Today’s statement contains 110 measures that are intended to grow the economy. There are two issues here. First, how many of these measures are directly linked to enabling responsible inclusive prosperity? Second, if these measures are so important, then why are these measures only being implemented now?

The 110 number is pure politics in action. According to the OBR, these measures will raise business investment, reduce inflation, and increase GDP whilst getting more people into work. These seem to be a magic set of measures. There is an omission here in that national economic growth is driven predominantly by consumption rather than investment. There is a tension here in that encouraging consumption could be inflationary. Nevertheless, consumption should account for around 76% of GDP and the share of growth accounted for by investment should rarely exceed between 32% and 34%. The UK government needs to encourage consumption but a new form of decarbonised or climate-friendly sustainable consumption. There is nothing in this budget that will encourage a new form of sustainable consumption.

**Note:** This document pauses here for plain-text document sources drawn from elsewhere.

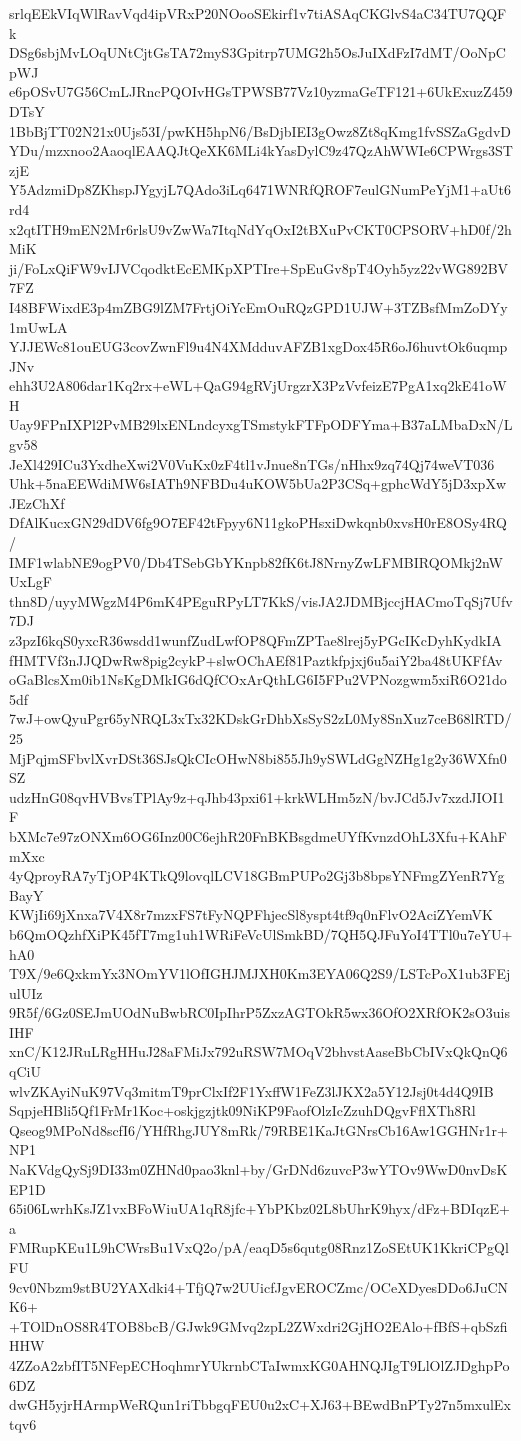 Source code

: srlqEEkVIqWlRavVqd4ipVRxP20NOooSEkirf1v7tiASAqCKGlvS4aC34TU7QQFk
DSg6sbjMvLOqUNtCjtGsTA72myS3Gpitrp7UMG2h5OsJuIXdFzI7dMT/OoNpCpWJ
e6pOSvU7G56CmLJRncPQOIvHGsTPWSB77Vz10yzmaGeTF121+6UkExuzZ459DTsY
1BbBjTT02N21x0Ujs53I/pwKH5hpN6/BsDjbIEI3gOwz8Zt8qKmg1fvSSZaGgdvD
YDu/mzxnoo2AaoqlEAAQJtQeXK6MLi4kYasDylC9z47QzAhWWIe6CPWrgs3STzjE
Y5AdzmiDp8ZKhspJYgyjL7QAdo3iLq6471WNRfQROF7eulGNumPeYjM1+aUt6rd4
x2qtITH9mEN2Mr6rlsU9vZwWa7ItqNdYqOxI2tBXuPvCKT0CPSORV+hD0f/2hMiK
ji/FoLxQiFW9vIJVCqodktEcEMKpXPTIre+SpEuGv8pT4Oyh5yz22vWG892BV7FZ
I48BFWixdE3p4mZBG9lZM7FrtjOiYcEmOuRQzGPD1UJW+3TZBsfMmZoDYy1mUwLA
YJJEWc81ouEUG3covZwnFl9u4N4XMdduvAFZB1xgDox45R6oJ6huvtOk6uqmpJNv
ehh3U2A806dar1Kq2rx+eWL+QaG94gRVjUrgzrX3PzVvfeizE7PgA1xq2kE41oWH
Uay9FPnIXPl2PvMB29lxENLndcyxgTSmstykFTFpODFYma+B37aLMbaDxN/Lgv58
JeXl429ICu3YxdheXwi2V0VuKx0zF4tl1vJnue8nTGs/nHhx9zq74Qj74weVT036
Uhk+5naEEWdiMW6sIATh9NFBDu4uKOW5bUa2P3CSq+gphcWdY5jD3xpXwJEzChXf
DfAlKucxGN29dDV6fg9O7EF42tFpyy6N11gkoPHsxiDwkqnb0xvsH0rE8OSy4RQ/
IMF1wlabNE9ogPV0/Db4TSebGbYKnpb82fK6tJ8NrnyZwLFMBIRQOMkj2nWUxLgF
thn8D/uyyMWgzM4P6mK4PEguRPyLT7KkS/visJA2JDMBjccjHACmoTqSj7Ufv7DJ
z3pzI6kqS0yxcR36wsdd1wunfZudLwfOP8QFmZPTae8lrej5yPGcIKcDyhKydkIA
fHMTVf3nJJQDwRw8pig2cykP+slwOChAEf81Paztkfpjxj6u5aiY2ba48tUKFfAv
oGaBlcsXm0ib1NsKgDMkIG6dQfCOxArQthLG6I5FPu2VPNozgwm5xiR6O21do5df
7wJ+owQyuPgr65yNRQL3xTx32KDskGrDhbXsSyS2zL0My8SnXuz7ceB68lRTD/25
MjPqjmSFbvlXvrDSt36SJsQkCIcOHwN8bi855Jh9ySWLdGgNZHg1g2y36WXfn0SZ
udzHnG08qvHVBvsTPlAy9z+qJhb43pxi61+krkWLHm5zN/bvJCd5Jv7xzdJIOI1F
bXMc7e97zONXm6OG6Inz00C6ejhR20FnBKBsgdmeUYfKvnzdOhL3Xfu+KAhFmXxc
4yQproyRA7yTjOP4KTkQ9lovqlLCV18GBmPUPo2Gj3b8bpsYNFmgZYenR7YgBayY
KWjIi69jXnxa7V4X8r7mzxFS7tFyNQPFhjecSl8yspt4tf9q0nFlvO2AciZYemVK
b6QmOQzhfXiPK45fT7mg1uh1WRiFeVcUlSmkBD/7QH5QJFuYoI4TTl0u7eYU+hA0
T9X/9e6QxkmYx3NOmYV1lOfIGHJMJXH0Km3EYA06Q2S9/LSTcPoX1ub3FEjulUIz
9R5f/6Gz0SEJmUOdNuBwbRC0IpIhrP5ZxzAGTOkR5wx36OfO2XRfOK2sO3uisIHF
xnC/K12JRuLRgHHuJ28aFMiJx792uRSW7MOqV2bhvstAaseBbCbIVxQkQnQ6qCiU
wlvZKAyiNuK97Vq3mitmT9prClxIf2F1YxffW1FeZ3lJKX2a5Y12Jsj0t4d4Q9IB
SqpjeHBli5Qf1FrMr1Koc+oskjgzjtk09NiKP9FaofOlzIcZzuhDQgvFflXTh8Rl
Qseog9MPoNd8scfI6/YHfRhgJUY8mRk/79RBE1KaJtGNrsCb16Aw1GGHNr1r+NP1
NaKVdgQySj9DI33m0ZHNd0pao3knl+by/GrDNd6zuvcP3wYTOv9WwD0nvDsKEP1D
65i06LwrhKsJZ1vxBFoWiuUA1qR8jfc+YbPKbz02L8bUhrK9hyx/dFz+BDIqzE+a
FMRupKEu1L9hCWrsBu1VxQ2o/pA/eaqD5s6qutg08Rnz1ZoSEtUK1KkriCPgQlFU
9cv0Nbzm9stBU2YAXdki4+TfjQ7w2UUicfJgvEROCZmc/OCeXDyesDDo6JuCNK6+
+TOlDnOS8R4TOB8bcB/GJwk9GMvq2zpL2ZWxdri2GjHO2EAlo+fBfS+qbSzfiHHW
4ZZoA2zbfIT5NFepECHoqhmrYUkrnbCTaIwmxKG0AHNQJIgT9LlOlZJDghpPo6DZ
dwGH5yjrHArmpWeRQun1riTbbgqFEU0u2xC+XJ63+BEwdBnPTy27n5mxulExtqv6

This Autumn Statement contains a mixed bag of interventions but does not make a major contribution to shaping the wider framework conditions required to support sustainable economic growth. The Labour Party argues that it is time for a change in government and that they will forge a new future for the UK. Unfortunately, no UK political party has yet to project a vision and linked action plan, which would underpin an approach that would lead to responsible inclusive prosperity.